■ **Extracted entries**:
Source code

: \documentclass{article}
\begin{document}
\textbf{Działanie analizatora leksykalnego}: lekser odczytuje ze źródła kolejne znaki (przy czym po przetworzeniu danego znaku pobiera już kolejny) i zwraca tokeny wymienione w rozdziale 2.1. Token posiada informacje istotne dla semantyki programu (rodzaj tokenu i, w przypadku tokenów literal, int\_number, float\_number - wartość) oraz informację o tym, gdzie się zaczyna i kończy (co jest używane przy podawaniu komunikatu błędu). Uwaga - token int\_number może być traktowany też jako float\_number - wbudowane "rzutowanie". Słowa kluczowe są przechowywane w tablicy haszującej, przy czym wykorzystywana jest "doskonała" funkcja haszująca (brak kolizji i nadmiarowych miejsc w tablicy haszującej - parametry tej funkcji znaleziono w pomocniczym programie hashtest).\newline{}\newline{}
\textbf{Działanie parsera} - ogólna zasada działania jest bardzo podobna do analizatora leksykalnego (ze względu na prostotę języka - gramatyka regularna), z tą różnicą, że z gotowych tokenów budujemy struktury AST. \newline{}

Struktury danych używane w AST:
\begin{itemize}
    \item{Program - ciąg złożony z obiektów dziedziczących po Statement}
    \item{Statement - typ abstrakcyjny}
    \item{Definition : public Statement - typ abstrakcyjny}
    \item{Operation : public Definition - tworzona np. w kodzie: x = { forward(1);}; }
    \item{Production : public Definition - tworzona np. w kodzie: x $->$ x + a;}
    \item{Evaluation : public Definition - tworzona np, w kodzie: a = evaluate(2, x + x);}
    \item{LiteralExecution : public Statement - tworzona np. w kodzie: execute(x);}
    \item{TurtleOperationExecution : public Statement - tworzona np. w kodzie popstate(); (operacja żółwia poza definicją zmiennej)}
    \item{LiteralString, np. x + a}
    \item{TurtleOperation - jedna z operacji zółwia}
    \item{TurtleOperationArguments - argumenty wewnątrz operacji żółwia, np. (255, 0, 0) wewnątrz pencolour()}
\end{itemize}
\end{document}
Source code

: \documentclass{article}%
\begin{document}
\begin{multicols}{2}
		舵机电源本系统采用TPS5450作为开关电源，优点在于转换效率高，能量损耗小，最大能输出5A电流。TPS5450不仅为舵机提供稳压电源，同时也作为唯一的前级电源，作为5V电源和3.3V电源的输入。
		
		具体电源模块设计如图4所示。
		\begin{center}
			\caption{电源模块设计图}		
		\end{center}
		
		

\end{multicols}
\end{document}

...

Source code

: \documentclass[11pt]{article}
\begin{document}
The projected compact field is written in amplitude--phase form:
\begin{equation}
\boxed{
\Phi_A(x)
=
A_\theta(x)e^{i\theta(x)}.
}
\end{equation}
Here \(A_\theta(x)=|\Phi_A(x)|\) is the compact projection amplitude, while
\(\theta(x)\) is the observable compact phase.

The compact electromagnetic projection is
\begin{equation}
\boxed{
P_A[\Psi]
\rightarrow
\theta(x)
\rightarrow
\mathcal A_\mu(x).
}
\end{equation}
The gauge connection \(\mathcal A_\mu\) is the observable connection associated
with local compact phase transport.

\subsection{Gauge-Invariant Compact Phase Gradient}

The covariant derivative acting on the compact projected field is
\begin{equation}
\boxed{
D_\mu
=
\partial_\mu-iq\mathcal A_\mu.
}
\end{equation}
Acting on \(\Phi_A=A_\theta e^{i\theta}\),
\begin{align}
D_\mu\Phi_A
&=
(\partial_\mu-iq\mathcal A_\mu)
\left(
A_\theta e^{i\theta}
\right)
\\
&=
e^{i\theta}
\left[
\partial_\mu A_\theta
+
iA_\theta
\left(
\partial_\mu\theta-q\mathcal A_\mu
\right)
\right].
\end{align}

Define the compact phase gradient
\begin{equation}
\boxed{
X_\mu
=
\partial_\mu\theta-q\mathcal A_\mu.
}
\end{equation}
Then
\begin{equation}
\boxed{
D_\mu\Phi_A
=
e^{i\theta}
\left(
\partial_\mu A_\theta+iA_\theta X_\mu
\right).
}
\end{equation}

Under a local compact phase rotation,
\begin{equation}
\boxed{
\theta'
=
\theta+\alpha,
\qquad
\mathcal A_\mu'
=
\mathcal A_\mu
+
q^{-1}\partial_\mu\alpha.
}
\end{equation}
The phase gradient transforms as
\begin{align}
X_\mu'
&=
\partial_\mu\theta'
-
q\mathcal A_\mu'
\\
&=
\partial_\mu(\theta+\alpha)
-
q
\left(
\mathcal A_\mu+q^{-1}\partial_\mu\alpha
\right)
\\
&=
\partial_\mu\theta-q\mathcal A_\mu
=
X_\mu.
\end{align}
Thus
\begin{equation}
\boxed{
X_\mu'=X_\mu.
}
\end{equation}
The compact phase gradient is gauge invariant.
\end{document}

■ **What you will do**:
Only the lines that hold the word "observable" are wanted; each should be pulled from the records.

■ **Written response**:
\(\theta(x)\) is the observable compact phase.
The gauge connection \(\mathcal A_\mu\) is the observable connection associated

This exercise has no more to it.